Luis de la Barreda Solórzano
Las figuras delictivas se justifican a partir de intereses sociales —individuales o colectivos— tan importantes para la convivencia social civilizada que el legislador considera adecuado protegerlos con el instrumento jurídico más severo de que dispone el Estado: el derecho penal. Esos intereses, una vez tutelados en los tipos legales correspondientes, se transforman en bienes jurídicos. El bien jurídico es, en consecuencia, el elemento que justifica la figura delictiva. Sin bien jurídico auténtico, la figura legal no tiene razón de ser: es arbitraria.

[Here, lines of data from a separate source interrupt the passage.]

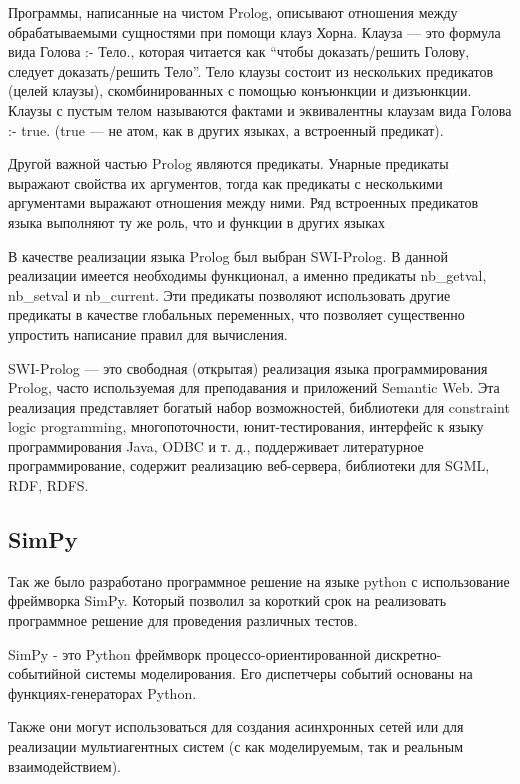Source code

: 		Программы, написанные на чистом Prolog, описывают отношения между обрабатываемыми сущностями при помощи клауз Хорна. Клауза — это формула вида Голова :- Тело., которая читается как “чтобы доказать/решить Голову, следует доказать/решить Тело”. Тело клаузы состоит из нескольких предикатов (целей клаузы), скомбинированных с помощью конъюнкции и дизъюнкции. Клаузы с пустым телом называются фактами и эквивалентны клаузам вида Голова :- true. (true — не атом, как в других языках, а встроенный предикат).

		Другой важной частью Prolog являются предикаты. Унарные предикаты выражают свойства их аргументов, тогда как предикаты с несколькими аргументами выражают отношения между ними. Ряд встроенных предикатов языка выполняют ту же роль, что и функции в других языках

		В качестве реализации языка Prolog был выбран SWI-Prolog.
			В данной реализации имеется необходимы функционал, а именно предикаты nb\_getval, nb\_setval и nb\_current.
			Эти предикаты позволяют использовать другие предикаты в качестве глобальных переменных, что
			позволяет существенно упростить написание правил для вычисления.

		SWI-Prolog — это свободная (открытая) реализация языка программирования \\ Prolog, часто используемая для преподавания и приложений Semantic Web. Эта реализация представляет богатый набор возможностей, библиотеки для constraint logic programming, многопоточности, юнит-тестирования, интерфейс к языку программирования Java, ODBC и т. д., поддерживает литературное программирование, содержит реализацию веб-сервера, библиотеки для SGML, RDF, RDFS.

\subsection{SimPy}

	Так же было разработано программное решение на языке python с использование фреймворка SimPy.
		Который позволил за короткий срок на реализовать программное решение для проведения различных тестов.  

	SimPy - это Python фреймворк процессо-ориентированной дискретно-событийной системы моделирования. Его диспетчеры событий основаны на функциях-генераторах Python.

	Также они могут использоваться для создания асинхронных сетей или для реализации мультиагентных систем (с как моделируемым, так и реальным взаимодействием).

La primera pregunta que el investigador académico debe hacerse e intentar responder al analizar determinada figura delictiva es qué bien jurídico se está protegiendo.
De las tres figuras delictivas de la denominada violación equiparada o impropia —delito en el que la cópula no se consigue por medio de la violencia física o moral pero se sanciona en razón de la calidad específica o la situación en que se encuentra el sujeto pasivo— del Código Penal de la Ciudad de México, está plenamente justificada la de cópula con persona que por cualquier causa no pueda resistir esa conducta (artículo 175 fracción I), pues es claro que en tal hipótesis se tutela la libertad sexual, el derecho de decir no a una cópula que no se quiere. La cópula con una persona que por cualquier causa no puede resistirla es tan grave como la que se logra por medio de la violencia física o moral. No puede decirse lo mismo de los otros dos tipos legales de violación equiparada.